Ontario recently put the brakes on its aggressive move to renewables, cancelling the second phase of its Large Renewable Procurement program that would have brought another 1000 megawatts of clean energy projects to tender.


A recent CBC news report implied that electricity from renewables is more expensive than conventional energy and was therefore driving up Ontario utility bills. The government was, apparently, only responding to consumer pressure.

A handy sound bite perhaps, but a massive over simplification. Let’s have a closer look at the real cost of renewable energy.
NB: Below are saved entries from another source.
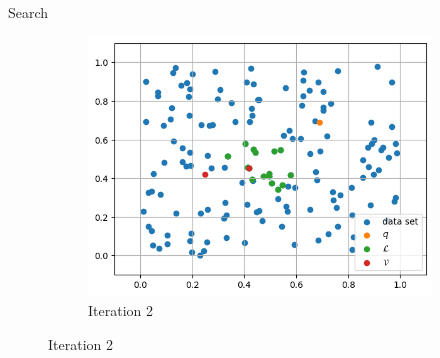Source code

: \begin{frame}{Search}
\begin{figure}[h]
\begin{subfigure}{0.31\textwidth}
            \includegraphics[width=\textwidth]{images/greedy-search-2}
            \caption{Iteration 2}
        \end{subfigure}
        \hfill
    \end{figure}
\end{frame}

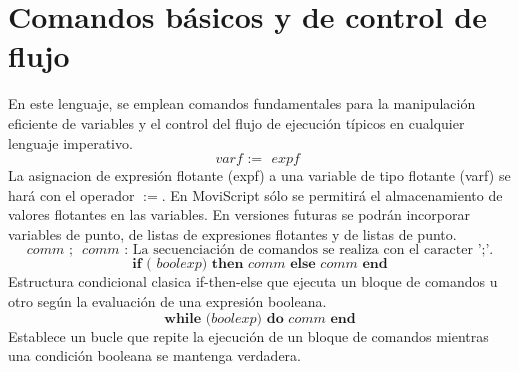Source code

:\documentclass[11pt]{scrartcl}
\begin{document}
\section{Comandos b\'asicos y de control de flujo}
En este lenguaje, se emplean comandos fundamentales para la 
manipulación eficiente de variables y el control del flujo de ejecución t\'ipicos
en cualquier lenguaje imperativo.\newline
\begin{equation*}
    \textit{varf} \textbf{ := } \textit{ expf }
\end{equation*}
La asignacion de expresi\'on flotante (expf) a una variable de tipo flotante (varf) se har\'a con el 
operador $:=$. En MoviScript s\'olo se permitir\'a el almacenamiento de valores flotantes 
en las variables. En versiones futuras se podr\'an incorporar variables de punto, de listas de 
expresiones flotantes y de listas de punto.
\begin{equation*}
    \textit{comm} \textbf{ ; } \textit{ comm }
    \text {: La secuenciaci\'on de comandos se realiza con el caracter ';'.}
\end{equation*}
\begin{equation*}
\textbf{ if ( } \textit{boolexp} \textbf{) then } \textit{comm} \textbf{ else } \textit{comm} \textbf{ end }
\end{equation*}
Estructura condicional clasica if-then-else que ejecuta un bloque de comandos u otro seg\'un la evaluación de una expresión booleana.
\newline
\begin{equation*}
\textbf{ while (} \textit{boolexp} \textbf{) do } \textit{comm} \textbf{ end }
\end{equation*}
Establece un bucle que repite la ejecuci\'on de un bloque de
comandos mientras una condici\'on booleana se mantenga verdadera.
\end{document}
Like many jurisdictions around the world, Ontario kick-started its renewables industry (mostly solar and wind power) by offering premium prices for electricity produced by them. This “feed in tariff” idea was a German innovation that has been widely adopted around the world.
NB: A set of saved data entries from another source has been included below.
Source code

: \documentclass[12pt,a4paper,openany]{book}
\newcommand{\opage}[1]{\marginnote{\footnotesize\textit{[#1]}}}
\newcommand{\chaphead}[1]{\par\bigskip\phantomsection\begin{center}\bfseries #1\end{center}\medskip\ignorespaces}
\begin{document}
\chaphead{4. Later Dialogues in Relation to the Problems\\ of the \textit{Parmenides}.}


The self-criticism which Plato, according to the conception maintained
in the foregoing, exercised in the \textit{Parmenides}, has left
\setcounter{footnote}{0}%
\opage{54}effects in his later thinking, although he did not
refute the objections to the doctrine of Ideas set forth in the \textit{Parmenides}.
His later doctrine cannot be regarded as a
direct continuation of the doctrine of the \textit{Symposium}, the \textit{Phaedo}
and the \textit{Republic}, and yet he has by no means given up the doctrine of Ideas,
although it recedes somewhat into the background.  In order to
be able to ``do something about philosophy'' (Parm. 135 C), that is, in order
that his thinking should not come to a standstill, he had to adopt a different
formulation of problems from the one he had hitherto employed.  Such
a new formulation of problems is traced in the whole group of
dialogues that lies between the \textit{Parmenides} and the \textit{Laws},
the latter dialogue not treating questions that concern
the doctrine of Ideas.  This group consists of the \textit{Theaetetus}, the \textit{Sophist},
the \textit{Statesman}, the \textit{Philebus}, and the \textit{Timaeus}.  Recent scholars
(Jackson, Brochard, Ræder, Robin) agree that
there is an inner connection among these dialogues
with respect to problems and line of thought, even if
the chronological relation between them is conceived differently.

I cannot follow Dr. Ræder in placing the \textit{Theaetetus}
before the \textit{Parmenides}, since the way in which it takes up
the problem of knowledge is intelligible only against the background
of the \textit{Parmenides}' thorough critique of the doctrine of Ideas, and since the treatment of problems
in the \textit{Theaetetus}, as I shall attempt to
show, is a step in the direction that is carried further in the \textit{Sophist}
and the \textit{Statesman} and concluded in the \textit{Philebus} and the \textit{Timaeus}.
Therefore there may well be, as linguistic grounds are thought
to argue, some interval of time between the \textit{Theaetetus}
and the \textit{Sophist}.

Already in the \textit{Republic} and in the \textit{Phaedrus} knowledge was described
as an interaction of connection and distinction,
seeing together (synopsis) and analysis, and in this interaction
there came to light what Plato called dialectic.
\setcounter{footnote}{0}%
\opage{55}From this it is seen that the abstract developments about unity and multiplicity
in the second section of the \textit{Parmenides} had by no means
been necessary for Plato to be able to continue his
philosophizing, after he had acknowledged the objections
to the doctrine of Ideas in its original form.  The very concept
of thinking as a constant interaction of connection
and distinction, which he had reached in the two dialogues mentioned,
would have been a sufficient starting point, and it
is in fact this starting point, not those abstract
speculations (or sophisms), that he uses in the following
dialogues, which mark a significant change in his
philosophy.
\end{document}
Feed in tariffs guarantee a high price for renewable energy to encourage homeowners, businesses and developers to invest in renewable infrastructure. Over time, as the various industries become established, the tariffs are reduced then eventually eliminated, letting market forces take over.

In many ways, this has been a very successful strategy in Ontario. Both wind and solar industries are now well-established and rapidly approaching market competitiveness. The third largest solar manufacturer in the world, Canadian Solar, is located in Ontario, and thousands of people are employed in both the wind and solar industries across the province.
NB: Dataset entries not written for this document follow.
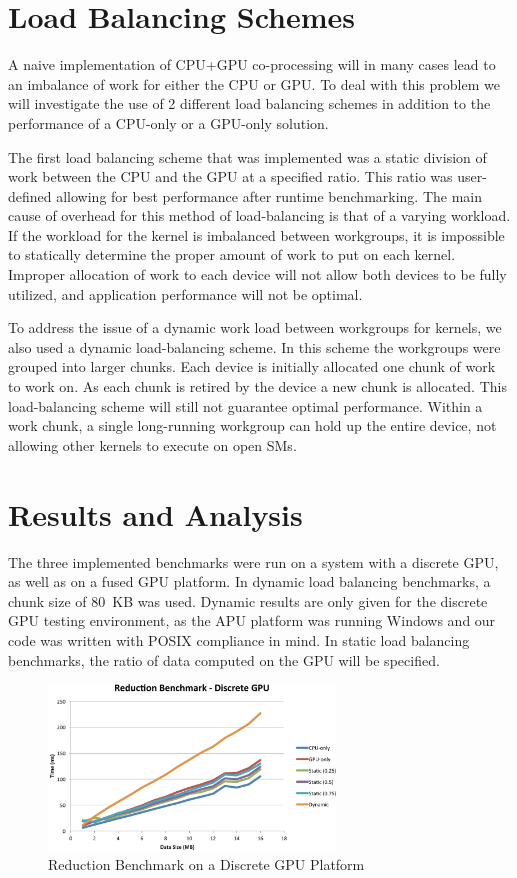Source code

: \documentclass[journal]{IEEEtran}
\begin{document}
\section{Load Balancing Schemes}
A naive implementation of CPU+GPU co-processing will in many cases lead to an imbalance
of work for either the CPU or GPU.  To deal with this problem we will investigate the
use of 2 different load balancing schemes in addition to the performance of a CPU-only or
a GPU-only solution.

The first load balancing scheme that was implemented was a static division of work between
the CPU and the GPU at a specified ratio.  This ratio was user-defined allowing for best 
performance after runtime benchmarking.  The main cause of overhead for this method of
load-balancing is that of a varying workload.  If the workload for the kernel is imbalanced
between workgroups, it is impossible to statically determine the proper amount of work
to put on each kernel.  Improper allocation of work to each device will not allow both
devices to be fully utilized, and application performance will not be optimal.

To address the issue of a dynamic work load between workgroups for kernels, we also used
a dynamic load-balancing scheme.  In this scheme the workgroups were grouped into larger
chunks.  Each device is initially allocated one chunk of work to work on.  As each chunk
is retired by the device a new chunk is allocated.  This load-balancing scheme will still
not guarantee optimal performance.  Within a work chunk, a single long-running workgroup
can hold up the entire device, not allowing other kernels to execute on open SMs.

\section{Results and Analysis}
The three implemented benchmarks were run on a system with a discrete GPU, as well as
on a fused GPU platform.  In dynamic load balancing benchmarks, a chunk size of 80~KB
was used.  Dynamic results are only given for the discrete GPU testing environment,
as the APU platform was running Windows and our code was written with POSIX compliance
in mind.  In static load balancing benchmarks, the ratio of data computed on the GPU
will be specified.

\begin{figure}[t]
\centering
\includegraphics[width=3.0in]{reduce_discrete}
\caption{Reduction Benchmark on a Discrete GPU Platform}
\label{fig:reduce_discrete}
\end{figure}
\end{document}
Like any new technology, costs fall as production and implementation ramp up. This has become really clear to anyone watching the cost of solar over the last few years, which fell dramatically when China entered the solar market.

China still leads in solar manufacturing and installation, but even they haven’t been able to supply the exploding demand that low prices have launched. Massive solar factories have opened up around the world with no end to demand in site.

A new U.S. Energy Department report puts fresh numbers on what is now a proven fact: renewable energy is dirt cheap and, as it rapidly spreads, getting cheaper. Since 2008, the cost of land-based wind power has fallen 41 percent, the cost of rooftop solar has fallen by 54 percent, and utility-scale solar by 64 percent. The report also notes that energy storage costs have fallen in the same time period by 73 percent, and the cost of LED light bulbs by 94 percent.

Looking south of the border we can get a glimpse of how Canada may look in a decade or so, with electricity prices falling as renewables expand. Wind power now supplies enough electricity for about 17.5 million American homes. Iowa produced 31 percent of its electricity from wind last year, and a total of 12 states generated 10 percent or more.

This is happening because solar and wind make both environmental and financial sense. As mass-production continues to ramp up and costs continue to decline, substantial savings are being passed on to consumers. American consumers in the ten states with the most renewable energy pay less on their electrical bills than the ten states with the least amount of renewables.


Sure it costs more to gear up production and get a whole new energy mix in place, but once its there, it just harvests free energy. This is clearly shown by the amazing fact that renewables are already cost completive with conventional non-renewable energy sources in many areas of the world (without subsidies), after just a few short decades.

So what’s with Ontario? For one thing, Ontario now has more power than it needs, so this is actually a pause, not a cancellation. As well, demand for electricity is leveling out, not rising as predicted. Unprecedented leaps in efficiency and widespread “self-supply” are part of it.

But I also think there’s more to it than that. Renewables bring energy out of hiding. With wind turbines spinning up on the ridge and a solar array on my roof, energy is here, not somewhere else. This raises my energy awareness. Add in a motivator like climate change, and consumption naturally declines.

Big change means growing pains, but the cost of clean distributed energy is going down, down, down, and our electrical bills are soon to follow.